▶ **What is being asked**: Give the records again in full, exactly as they appear, but without the pictures.

───── Information given ─────

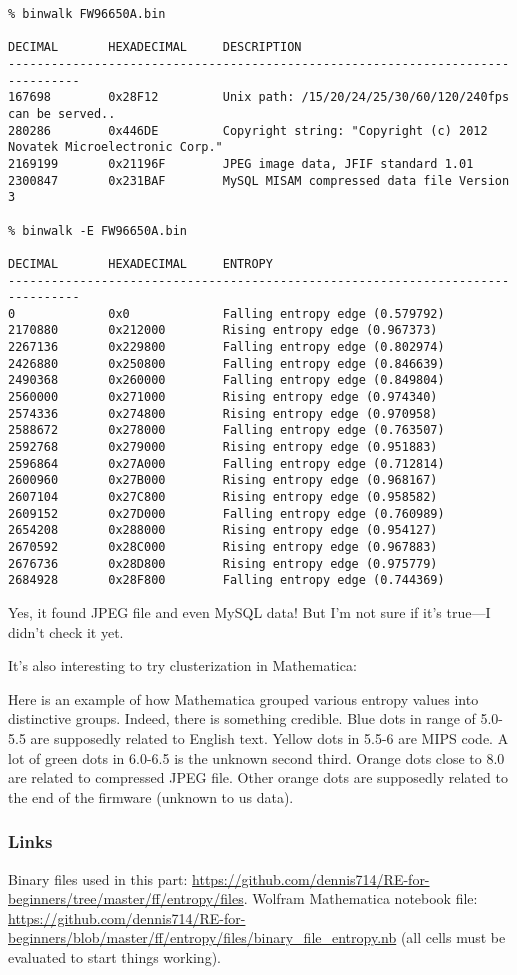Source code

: \begin{lstlisting}
% binwalk FW96650A.bin 

DECIMAL       HEXADECIMAL     DESCRIPTION
--------------------------------------------------------------------------------
167698        0x28F12         Unix path: /15/20/24/25/30/60/120/240fps can be served..
280286        0x446DE         Copyright string: "Copyright (c) 2012 Novatek Microelectronic Corp."
2169199       0x21196F        JPEG image data, JFIF standard 1.01
2300847       0x231BAF        MySQL MISAM compressed data file Version 3

% binwalk -E FW96650A.bin 

DECIMAL       HEXADECIMAL     ENTROPY
--------------------------------------------------------------------------------
0             0x0             Falling entropy edge (0.579792)
2170880       0x212000        Rising entropy edge (0.967373)
2267136       0x229800        Falling entropy edge (0.802974)
2426880       0x250800        Falling entropy edge (0.846639)
2490368       0x260000        Falling entropy edge (0.849804)
2560000       0x271000        Rising entropy edge (0.974340)
2574336       0x274800        Rising entropy edge (0.970958)
2588672       0x278000        Falling entropy edge (0.763507)
2592768       0x279000        Rising entropy edge (0.951883)
2596864       0x27A000        Falling entropy edge (0.712814)
2600960       0x27B000        Rising entropy edge (0.968167)
2607104       0x27C800        Rising entropy edge (0.958582)
2609152       0x27D000        Falling entropy edge (0.760989)
2654208       0x288000        Rising entropy edge (0.954127)
2670592       0x28C000        Rising entropy edge (0.967883)
2676736       0x28D800        Rising entropy edge (0.975779)
2684928       0x28F800        Falling entropy edge (0.744369)
\end{lstlisting}

Yes, it found JPEG file and even MySQL data!
But I'm not sure if it's true---I didn't check it yet.

It's also interesting to try clusterization in Mathematica:



Here is an example of how Mathematica grouped various entropy values into distinctive groups.
Indeed, there is something credible. Blue dots in range of 5.0-5.5 are supposedly related to English text.
Yellow dots in 5.5-6 are MIPS code. A lot of green dots in 6.0-6.5 is the unknown second third.
Orange dots close to 8.0 are related to compressed JPEG file.
Other orange dots are supposedly related to the end of the firmware (unknown to us data).

\subsubsection{Links}

Binary files used in this part: \url{https://github.com/dennis714/RE-for-beginners/tree/master/ff/entropy/files}.
Wolfram Mathematica notebook file: \url{https://github.com/dennis714/RE-for-beginners/blob/master/ff/entropy/files/binary_file_entropy.nb}
(all cells must be evaluated to start things working).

─────

▶ **Written reply**:
Source code

: \begin{lstlisting}
% binwalk FW96650A.bin 

DECIMAL       HEXADECIMAL     DESCRIPTION
--------------------------------------------------------------------------------
167698        0x28F12         Unix path: /15/20/24/25/30/60/120/240fps can be served..
280286        0x446DE         Copyright string: "Copyright (c) 2012 Novatek Microelectronic Corp."
2169199       0x21196F        JPEG image data, JFIF standard 1.01
2300847       0x231BAF        MySQL MISAM compressed data file Version 3

% binwalk -E FW96650A.bin 

DECIMAL       HEXADECIMAL     ENTROPY
--------------------------------------------------------------------------------
0             0x0             Falling entropy edge (0.579792)
2170880       0x212000        Rising entropy edge (0.967373)
2267136       0x229800        Falling entropy edge (0.802974)
2426880       0x250800        Falling entropy edge (0.846639)
2490368       0x260000        Falling entropy edge (0.849804)
2560000       0x271000        Rising entropy edge (0.974340)
2574336       0x274800        Rising entropy edge (0.970958)
2588672       0x278000        Falling entropy edge (0.763507)
2592768       0x279000        Rising entropy edge (0.951883)
2596864       0x27A000        Falling entropy edge (0.712814)
2600960       0x27B000        Rising entropy edge (0.968167)
2607104       0x27C800        Rising entropy edge (0.958582)
2609152       0x27D000        Falling entropy edge (0.760989)
2654208       0x288000        Rising entropy edge (0.954127)
2670592       0x28C000        Rising entropy edge (0.967883)
2676736       0x28D800        Rising entropy edge (0.975779)
2684928       0x28F800        Falling entropy edge (0.744369)
\end{lstlisting}

Yes, it found JPEG file and even MySQL data!
But I'm not sure if it's true---I didn't check it yet.

It's also interesting to try clusterization in Mathematica:



Here is an example of how Mathematica grouped various entropy values into distinctive groups.
Indeed, there is something credible. Blue dots in range of 5.0-5.5 are supposedly related to English text.
Yellow dots in 5.5-6 are MIPS code. A lot of green dots in 6.0-6.5 is the unknown second third.
Orange dots close to 8.0 are related to compressed JPEG file.
Other orange dots are supposedly related to the end of the firmware (unknown to us data).

\subsubsection{Links}

Binary files used in this part: \url{https://github.com/dennis714/RE-for-beginners/tree/master/ff/entropy/files}.
Wolfram Mathematica notebook file: \url{https://github.com/dennis714/RE-for-beginners/blob/master/ff/entropy/files/binary_file_entropy.nb}
(all cells must be evaluated to start things working).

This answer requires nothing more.